Problem with setting up OpenMP when installing PyFR on Windows10

Dear all,

Encouraged by nnunn, I create a new topic about the errors I encountered during the compilation of PyFR.1.12.2 with OpenMP backend. As a paralleled process to Problem with setting up CUDA when installing PyFR on Windows10, there are many details for a newbie to start his/her trip to install and run successfully with the code. So it may help others when encountering a similar problem, also it can be the extension to How I installed PyFR 1.6.0 with CUDA backend (and dependancies) on Windows 10.

First, I need to clarify that I have installed Visual Studio 2019, anaconda and pycharm on my PC. The VS is mainly used to install the dynamic lib, ended with .DLL. Anaconda and pycharm are quite useful for building and managing a python environment. After building a new python environment, it’s time to install PyFR following the instruction.

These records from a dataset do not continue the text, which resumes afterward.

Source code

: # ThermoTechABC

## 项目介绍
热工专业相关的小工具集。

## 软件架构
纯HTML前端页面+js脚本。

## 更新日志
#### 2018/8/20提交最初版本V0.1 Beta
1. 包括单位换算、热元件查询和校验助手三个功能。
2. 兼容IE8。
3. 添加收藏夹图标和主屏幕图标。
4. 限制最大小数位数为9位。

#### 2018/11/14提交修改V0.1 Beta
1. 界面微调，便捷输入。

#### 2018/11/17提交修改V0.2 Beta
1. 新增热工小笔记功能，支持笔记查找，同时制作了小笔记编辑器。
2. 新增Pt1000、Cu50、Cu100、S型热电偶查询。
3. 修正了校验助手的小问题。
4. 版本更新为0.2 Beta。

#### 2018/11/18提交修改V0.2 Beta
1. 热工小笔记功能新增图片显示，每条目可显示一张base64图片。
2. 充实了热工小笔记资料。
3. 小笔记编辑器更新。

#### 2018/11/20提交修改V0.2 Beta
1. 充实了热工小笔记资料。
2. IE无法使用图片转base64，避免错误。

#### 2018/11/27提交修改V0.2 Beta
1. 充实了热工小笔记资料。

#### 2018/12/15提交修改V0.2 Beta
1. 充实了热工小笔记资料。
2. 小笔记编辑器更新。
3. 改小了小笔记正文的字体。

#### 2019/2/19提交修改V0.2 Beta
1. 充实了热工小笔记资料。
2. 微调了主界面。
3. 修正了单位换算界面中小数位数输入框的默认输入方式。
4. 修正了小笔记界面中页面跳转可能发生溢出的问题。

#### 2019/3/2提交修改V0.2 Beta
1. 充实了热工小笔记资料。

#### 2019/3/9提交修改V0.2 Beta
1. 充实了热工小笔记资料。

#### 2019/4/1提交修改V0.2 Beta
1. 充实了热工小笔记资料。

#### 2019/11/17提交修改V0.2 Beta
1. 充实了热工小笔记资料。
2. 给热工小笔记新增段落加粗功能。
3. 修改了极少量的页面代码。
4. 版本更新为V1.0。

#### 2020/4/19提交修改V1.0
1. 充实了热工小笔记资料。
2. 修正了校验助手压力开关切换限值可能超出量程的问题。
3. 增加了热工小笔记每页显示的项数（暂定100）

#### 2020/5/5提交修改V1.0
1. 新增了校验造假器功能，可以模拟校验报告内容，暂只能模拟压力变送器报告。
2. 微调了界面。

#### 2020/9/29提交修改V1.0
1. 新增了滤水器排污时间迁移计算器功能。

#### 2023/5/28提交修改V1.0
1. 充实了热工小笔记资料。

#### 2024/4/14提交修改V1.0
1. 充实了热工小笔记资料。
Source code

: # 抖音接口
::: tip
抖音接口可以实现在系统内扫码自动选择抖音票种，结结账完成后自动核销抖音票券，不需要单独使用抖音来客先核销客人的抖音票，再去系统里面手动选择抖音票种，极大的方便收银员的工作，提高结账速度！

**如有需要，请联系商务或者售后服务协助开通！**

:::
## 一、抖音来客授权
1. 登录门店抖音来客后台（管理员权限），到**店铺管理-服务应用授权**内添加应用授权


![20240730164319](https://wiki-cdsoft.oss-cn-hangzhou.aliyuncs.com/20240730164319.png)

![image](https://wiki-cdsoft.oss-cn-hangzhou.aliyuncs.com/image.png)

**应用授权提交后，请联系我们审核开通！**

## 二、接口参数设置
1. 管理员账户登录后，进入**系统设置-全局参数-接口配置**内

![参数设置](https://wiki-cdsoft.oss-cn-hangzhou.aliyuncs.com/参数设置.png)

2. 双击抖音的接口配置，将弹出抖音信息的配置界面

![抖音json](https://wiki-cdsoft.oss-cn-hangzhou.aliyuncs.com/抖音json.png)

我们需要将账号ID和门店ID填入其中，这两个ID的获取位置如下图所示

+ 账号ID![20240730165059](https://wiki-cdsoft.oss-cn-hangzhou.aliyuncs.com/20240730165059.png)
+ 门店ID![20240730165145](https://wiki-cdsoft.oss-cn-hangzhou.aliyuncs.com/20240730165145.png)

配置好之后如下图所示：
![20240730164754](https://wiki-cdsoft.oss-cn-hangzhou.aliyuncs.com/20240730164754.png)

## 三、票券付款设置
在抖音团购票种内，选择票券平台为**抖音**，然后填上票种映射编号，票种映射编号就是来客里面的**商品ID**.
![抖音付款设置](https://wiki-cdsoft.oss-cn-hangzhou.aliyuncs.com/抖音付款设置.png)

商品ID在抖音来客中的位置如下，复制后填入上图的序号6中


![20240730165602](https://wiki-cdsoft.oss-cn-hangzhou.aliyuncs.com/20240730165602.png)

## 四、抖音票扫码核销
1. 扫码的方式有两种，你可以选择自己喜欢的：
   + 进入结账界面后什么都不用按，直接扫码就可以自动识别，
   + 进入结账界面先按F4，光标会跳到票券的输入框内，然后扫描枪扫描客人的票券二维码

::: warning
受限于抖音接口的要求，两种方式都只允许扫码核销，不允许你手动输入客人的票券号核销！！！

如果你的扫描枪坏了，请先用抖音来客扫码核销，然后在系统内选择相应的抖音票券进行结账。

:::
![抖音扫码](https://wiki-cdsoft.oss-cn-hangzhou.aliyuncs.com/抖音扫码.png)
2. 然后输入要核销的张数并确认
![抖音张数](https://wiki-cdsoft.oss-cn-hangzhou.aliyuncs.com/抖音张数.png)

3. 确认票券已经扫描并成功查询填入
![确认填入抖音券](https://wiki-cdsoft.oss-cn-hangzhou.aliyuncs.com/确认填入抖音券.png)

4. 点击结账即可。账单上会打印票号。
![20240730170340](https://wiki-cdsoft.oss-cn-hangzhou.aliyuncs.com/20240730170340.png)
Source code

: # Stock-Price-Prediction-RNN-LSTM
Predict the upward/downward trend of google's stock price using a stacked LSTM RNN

Then, according to different backend, I installed the corresponding dependent libs. For OpenMP backend, two libs are necessary, GCC and libxsmm. GCC can be available after installing MinGw, while libxsmm is a little confusing. All I knew is that the libxsmm can be build with VS or MinGw, but the detail of compilation is little. Actually, the error still exist like following:

Traceback (most recent call last):
  File "e:\pyfr_test\pyfr\", line 33, in __call__
    res = cache[key]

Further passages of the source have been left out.